The combined Philadelphia output of 1,709,825 pieces is divided between the two date styles, with the Open 3 representing the larger share since it was used for most of the year's production. PCGS estimates roughly 12,500 survivors across all grades for the Open 3 specifically, with about 3,000 in Mint State and a single MS65+ piece sitting at the top of the population report. That finest-known coin, graded PCGS MS65, realized $112,125 at Heritage Auctions on January 5, 2011, and has not been publicly offered since. NGC census data through recent reports shows several thousand certified examples, with a similar concentration through AU58 and a steep falloff above MS62.

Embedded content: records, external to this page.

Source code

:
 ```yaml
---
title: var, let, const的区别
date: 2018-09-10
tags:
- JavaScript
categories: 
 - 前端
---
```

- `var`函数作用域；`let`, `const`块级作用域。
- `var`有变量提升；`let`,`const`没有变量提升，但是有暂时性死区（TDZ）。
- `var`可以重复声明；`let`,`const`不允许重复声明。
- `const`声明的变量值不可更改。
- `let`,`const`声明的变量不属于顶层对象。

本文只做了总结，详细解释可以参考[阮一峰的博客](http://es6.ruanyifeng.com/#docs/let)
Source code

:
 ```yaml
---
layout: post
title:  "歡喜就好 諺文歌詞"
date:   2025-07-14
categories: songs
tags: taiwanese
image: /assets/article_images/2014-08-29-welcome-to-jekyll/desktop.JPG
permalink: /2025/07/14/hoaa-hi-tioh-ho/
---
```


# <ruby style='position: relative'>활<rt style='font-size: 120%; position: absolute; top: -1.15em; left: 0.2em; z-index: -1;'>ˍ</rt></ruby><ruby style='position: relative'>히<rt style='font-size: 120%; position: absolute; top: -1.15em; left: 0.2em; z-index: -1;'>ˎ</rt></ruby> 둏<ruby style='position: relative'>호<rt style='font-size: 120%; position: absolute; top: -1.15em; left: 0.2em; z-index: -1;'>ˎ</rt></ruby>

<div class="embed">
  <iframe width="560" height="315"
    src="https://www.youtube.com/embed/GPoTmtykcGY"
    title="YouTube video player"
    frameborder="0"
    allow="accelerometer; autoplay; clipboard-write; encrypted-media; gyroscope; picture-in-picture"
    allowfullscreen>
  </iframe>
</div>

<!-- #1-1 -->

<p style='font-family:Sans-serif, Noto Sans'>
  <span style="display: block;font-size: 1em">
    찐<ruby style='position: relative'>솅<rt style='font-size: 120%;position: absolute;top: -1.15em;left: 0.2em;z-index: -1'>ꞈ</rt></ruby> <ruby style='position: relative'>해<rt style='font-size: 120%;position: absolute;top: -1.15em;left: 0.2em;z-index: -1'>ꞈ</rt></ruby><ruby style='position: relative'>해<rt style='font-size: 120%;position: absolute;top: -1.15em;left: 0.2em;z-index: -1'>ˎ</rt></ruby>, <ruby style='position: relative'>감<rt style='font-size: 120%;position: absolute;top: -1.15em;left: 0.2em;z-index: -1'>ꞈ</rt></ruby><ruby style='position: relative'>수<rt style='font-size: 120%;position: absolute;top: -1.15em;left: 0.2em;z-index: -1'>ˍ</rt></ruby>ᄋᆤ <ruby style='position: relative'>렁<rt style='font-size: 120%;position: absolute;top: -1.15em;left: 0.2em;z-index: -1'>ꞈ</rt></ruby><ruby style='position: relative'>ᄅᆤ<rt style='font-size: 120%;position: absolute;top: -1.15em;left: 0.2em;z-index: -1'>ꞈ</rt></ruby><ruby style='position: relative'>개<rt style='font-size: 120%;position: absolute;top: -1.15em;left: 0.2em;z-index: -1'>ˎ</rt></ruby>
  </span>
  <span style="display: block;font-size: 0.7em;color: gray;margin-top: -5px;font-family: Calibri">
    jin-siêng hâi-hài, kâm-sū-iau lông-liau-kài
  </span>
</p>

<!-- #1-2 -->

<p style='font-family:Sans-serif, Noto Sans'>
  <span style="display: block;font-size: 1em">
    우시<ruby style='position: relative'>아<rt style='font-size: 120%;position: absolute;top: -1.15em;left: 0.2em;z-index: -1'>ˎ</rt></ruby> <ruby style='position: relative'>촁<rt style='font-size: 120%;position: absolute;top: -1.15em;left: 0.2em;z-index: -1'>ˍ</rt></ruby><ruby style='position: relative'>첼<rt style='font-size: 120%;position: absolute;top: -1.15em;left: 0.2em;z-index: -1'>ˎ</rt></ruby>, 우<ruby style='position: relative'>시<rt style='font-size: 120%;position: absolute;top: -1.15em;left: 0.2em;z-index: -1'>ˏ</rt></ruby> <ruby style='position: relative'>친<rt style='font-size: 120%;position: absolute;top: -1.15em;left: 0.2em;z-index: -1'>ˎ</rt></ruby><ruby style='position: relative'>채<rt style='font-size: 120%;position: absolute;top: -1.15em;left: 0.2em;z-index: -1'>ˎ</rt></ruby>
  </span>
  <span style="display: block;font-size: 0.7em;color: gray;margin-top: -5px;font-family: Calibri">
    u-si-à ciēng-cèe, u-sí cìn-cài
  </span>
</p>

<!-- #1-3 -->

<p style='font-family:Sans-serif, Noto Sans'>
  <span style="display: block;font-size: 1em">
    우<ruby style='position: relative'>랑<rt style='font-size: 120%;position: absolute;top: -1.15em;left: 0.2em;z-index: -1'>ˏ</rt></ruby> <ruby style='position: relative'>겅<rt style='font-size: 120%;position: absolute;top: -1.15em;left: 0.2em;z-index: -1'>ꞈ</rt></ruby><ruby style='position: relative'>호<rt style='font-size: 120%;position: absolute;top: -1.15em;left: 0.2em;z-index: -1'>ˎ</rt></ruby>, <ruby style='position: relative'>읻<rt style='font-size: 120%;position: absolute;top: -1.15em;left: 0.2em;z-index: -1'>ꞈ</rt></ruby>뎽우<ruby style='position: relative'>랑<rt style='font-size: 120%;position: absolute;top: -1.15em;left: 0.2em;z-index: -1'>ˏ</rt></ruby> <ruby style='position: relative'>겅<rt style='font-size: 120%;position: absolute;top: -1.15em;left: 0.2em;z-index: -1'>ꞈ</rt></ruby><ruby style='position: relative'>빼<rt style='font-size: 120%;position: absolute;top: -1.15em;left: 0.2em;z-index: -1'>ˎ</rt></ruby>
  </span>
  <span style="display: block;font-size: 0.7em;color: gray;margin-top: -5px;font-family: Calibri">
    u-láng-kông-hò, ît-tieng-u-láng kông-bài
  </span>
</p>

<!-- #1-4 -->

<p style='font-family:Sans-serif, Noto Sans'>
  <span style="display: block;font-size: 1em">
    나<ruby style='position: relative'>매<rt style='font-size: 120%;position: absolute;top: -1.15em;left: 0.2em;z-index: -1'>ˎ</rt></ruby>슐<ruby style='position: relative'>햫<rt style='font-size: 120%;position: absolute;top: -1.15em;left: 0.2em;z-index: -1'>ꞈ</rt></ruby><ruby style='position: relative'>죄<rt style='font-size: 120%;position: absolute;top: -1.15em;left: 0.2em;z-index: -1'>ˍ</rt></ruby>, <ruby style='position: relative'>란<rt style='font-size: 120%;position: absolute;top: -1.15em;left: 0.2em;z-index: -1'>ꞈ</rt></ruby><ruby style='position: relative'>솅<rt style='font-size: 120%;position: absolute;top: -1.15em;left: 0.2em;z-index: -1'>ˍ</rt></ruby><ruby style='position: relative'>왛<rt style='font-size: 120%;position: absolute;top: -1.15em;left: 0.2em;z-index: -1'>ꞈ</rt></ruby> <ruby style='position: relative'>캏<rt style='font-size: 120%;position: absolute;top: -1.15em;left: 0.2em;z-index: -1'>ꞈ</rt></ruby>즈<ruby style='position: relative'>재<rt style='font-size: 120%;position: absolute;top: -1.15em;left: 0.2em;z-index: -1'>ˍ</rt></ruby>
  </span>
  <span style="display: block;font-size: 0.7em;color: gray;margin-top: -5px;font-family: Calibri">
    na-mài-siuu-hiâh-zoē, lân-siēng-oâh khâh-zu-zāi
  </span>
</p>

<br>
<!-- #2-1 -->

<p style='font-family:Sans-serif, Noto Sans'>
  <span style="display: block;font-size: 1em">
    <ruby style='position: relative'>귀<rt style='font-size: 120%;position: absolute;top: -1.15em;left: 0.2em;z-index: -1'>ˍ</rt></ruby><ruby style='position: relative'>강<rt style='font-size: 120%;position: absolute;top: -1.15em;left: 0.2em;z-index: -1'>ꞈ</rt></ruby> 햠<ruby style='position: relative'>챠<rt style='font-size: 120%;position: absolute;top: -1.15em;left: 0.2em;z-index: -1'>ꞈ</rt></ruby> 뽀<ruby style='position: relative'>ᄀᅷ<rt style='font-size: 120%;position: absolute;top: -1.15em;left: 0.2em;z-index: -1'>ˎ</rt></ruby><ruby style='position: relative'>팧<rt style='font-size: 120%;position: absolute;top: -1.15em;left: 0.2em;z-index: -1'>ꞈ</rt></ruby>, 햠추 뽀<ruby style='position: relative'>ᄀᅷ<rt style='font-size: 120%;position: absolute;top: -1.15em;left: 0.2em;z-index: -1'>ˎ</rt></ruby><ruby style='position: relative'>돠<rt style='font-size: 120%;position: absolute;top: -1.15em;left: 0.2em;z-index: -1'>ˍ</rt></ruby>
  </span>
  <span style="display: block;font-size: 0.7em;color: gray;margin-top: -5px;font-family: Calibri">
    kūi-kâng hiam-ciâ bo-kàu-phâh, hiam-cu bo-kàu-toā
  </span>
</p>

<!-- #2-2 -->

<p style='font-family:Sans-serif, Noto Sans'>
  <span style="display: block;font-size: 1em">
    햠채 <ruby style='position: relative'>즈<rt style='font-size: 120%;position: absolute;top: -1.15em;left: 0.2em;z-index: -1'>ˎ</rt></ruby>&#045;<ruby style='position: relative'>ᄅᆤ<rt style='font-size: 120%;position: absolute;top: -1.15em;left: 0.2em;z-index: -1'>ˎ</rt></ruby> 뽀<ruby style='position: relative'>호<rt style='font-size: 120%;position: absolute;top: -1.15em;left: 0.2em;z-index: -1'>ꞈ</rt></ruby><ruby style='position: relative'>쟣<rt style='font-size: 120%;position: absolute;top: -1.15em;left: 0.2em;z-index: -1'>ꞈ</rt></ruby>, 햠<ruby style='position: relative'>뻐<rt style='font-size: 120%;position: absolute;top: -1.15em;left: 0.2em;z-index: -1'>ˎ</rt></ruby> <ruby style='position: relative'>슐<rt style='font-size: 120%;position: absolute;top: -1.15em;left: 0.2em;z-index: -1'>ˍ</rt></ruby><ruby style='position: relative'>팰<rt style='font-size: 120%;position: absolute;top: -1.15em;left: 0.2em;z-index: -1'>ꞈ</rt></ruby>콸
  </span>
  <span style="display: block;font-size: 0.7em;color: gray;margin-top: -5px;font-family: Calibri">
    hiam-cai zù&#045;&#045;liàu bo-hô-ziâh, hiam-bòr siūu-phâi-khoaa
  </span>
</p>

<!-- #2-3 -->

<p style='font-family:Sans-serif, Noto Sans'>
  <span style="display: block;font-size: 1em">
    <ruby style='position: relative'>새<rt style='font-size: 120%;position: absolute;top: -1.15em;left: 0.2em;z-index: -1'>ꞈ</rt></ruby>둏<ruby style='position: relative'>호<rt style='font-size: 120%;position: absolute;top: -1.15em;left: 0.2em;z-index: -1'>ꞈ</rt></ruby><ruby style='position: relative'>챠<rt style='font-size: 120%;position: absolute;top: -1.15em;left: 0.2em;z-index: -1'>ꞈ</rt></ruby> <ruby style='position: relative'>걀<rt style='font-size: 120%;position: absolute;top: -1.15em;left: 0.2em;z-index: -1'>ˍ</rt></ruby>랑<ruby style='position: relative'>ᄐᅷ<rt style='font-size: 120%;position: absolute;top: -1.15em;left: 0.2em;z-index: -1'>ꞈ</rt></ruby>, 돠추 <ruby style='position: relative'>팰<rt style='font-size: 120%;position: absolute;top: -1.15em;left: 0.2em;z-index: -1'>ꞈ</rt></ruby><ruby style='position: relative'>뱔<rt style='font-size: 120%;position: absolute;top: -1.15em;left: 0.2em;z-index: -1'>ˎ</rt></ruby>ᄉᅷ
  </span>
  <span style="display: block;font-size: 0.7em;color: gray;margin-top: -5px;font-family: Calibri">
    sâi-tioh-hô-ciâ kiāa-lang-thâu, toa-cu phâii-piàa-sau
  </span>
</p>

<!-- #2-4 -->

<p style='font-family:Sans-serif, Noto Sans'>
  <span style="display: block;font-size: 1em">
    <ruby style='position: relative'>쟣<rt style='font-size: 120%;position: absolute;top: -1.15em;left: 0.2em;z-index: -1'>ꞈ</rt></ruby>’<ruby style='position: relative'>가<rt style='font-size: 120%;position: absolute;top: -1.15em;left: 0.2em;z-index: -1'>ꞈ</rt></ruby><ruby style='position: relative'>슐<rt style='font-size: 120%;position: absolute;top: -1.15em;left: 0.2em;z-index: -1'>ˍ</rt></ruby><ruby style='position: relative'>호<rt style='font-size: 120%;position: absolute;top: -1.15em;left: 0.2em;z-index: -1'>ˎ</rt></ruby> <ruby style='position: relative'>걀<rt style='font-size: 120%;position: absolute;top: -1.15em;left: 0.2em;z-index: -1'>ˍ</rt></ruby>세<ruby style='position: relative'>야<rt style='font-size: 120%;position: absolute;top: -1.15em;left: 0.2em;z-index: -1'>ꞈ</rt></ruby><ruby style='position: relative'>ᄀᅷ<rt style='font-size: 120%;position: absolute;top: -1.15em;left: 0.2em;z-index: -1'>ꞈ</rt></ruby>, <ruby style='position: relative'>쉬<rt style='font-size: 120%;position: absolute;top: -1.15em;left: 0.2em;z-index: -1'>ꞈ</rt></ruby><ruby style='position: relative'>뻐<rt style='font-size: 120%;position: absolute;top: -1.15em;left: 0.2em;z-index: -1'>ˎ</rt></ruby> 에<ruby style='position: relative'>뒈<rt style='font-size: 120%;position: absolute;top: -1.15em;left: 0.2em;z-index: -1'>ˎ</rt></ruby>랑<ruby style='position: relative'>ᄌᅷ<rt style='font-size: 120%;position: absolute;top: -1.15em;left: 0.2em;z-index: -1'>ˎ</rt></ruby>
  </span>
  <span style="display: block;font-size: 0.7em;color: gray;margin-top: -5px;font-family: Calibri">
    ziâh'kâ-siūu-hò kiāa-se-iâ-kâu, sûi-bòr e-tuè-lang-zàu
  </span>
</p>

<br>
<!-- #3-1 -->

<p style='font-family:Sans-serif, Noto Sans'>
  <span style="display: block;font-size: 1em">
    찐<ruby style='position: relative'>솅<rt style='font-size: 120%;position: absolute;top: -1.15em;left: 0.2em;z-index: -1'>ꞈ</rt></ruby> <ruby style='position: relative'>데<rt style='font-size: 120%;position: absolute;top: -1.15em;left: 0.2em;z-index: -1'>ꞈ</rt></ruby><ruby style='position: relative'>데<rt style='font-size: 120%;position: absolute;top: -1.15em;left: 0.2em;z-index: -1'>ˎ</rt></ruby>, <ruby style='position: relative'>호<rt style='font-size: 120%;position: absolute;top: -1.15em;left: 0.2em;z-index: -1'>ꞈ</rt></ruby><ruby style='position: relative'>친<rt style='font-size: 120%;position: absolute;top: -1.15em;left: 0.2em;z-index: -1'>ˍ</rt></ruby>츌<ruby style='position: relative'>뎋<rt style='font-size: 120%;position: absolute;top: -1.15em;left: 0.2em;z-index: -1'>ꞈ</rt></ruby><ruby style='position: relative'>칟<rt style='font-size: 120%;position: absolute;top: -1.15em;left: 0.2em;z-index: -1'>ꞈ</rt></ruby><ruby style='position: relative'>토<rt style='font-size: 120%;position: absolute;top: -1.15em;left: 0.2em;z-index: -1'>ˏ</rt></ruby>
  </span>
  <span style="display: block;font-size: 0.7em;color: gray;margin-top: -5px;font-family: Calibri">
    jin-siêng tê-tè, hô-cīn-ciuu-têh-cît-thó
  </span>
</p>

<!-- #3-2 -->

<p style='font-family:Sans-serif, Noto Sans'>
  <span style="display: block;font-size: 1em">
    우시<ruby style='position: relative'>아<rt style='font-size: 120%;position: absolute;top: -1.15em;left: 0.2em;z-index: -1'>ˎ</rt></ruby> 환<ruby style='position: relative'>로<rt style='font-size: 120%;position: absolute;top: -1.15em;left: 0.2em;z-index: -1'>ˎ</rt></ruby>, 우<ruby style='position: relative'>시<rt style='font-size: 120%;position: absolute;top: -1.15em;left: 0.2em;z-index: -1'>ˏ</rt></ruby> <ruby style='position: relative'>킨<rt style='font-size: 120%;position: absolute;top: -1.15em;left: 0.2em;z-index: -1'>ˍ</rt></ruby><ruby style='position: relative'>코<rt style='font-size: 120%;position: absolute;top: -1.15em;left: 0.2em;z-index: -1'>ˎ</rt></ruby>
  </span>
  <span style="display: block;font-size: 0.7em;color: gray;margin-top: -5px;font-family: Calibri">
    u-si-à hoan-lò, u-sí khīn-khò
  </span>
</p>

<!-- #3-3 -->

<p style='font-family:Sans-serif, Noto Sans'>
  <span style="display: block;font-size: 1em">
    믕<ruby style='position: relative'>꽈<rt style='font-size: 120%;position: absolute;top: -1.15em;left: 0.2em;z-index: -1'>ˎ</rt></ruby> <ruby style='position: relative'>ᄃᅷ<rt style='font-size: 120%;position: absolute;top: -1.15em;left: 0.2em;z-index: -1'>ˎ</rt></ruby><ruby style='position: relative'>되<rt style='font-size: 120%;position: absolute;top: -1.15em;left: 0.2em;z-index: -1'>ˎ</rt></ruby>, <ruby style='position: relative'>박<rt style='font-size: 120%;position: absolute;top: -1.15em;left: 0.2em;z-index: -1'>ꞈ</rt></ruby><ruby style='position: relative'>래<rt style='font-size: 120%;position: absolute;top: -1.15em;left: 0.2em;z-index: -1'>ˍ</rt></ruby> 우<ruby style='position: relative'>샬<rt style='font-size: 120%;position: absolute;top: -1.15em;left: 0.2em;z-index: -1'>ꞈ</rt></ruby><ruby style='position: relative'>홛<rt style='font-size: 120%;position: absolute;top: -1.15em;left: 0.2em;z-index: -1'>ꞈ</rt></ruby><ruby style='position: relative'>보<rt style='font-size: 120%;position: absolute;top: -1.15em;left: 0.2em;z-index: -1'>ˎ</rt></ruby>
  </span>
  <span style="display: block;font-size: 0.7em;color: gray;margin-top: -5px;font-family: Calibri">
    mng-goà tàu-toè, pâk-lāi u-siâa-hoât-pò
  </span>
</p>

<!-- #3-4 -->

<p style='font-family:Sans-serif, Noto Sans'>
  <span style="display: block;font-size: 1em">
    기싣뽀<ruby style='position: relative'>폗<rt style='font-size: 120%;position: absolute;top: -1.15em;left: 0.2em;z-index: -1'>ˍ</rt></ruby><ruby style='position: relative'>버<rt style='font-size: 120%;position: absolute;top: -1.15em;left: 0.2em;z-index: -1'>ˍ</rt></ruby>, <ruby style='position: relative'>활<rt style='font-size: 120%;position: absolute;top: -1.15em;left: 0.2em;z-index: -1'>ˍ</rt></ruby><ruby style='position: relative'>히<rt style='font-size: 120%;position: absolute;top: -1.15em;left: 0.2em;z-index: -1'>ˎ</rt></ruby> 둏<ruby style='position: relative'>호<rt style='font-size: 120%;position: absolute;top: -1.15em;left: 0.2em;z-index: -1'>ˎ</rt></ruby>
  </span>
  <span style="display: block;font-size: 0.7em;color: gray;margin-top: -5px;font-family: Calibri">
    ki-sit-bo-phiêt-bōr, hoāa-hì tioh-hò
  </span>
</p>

Strike on Philadelphia Type 2 Double Eagles of this era tends to be sharper than the contemporary San Francisco product, with clean stars, well-defined hair detail, and full reverse motto definition typical for properly preserved Open 3 examples. Surfaces often carry the satiny luster characteristic of Longacre's design when struck on fresh dies. For the variety premium to apply, the holder must explicitly read "Open 3" on the PCGS or NGC label, since raw or generically slabbed pieces trade at common-date money. For the broader context behind the Coronet Head program, the With Motto reverse, and the long arc of the denomination from 1849 through 1907, see the Liberty Head Double Eagle series history.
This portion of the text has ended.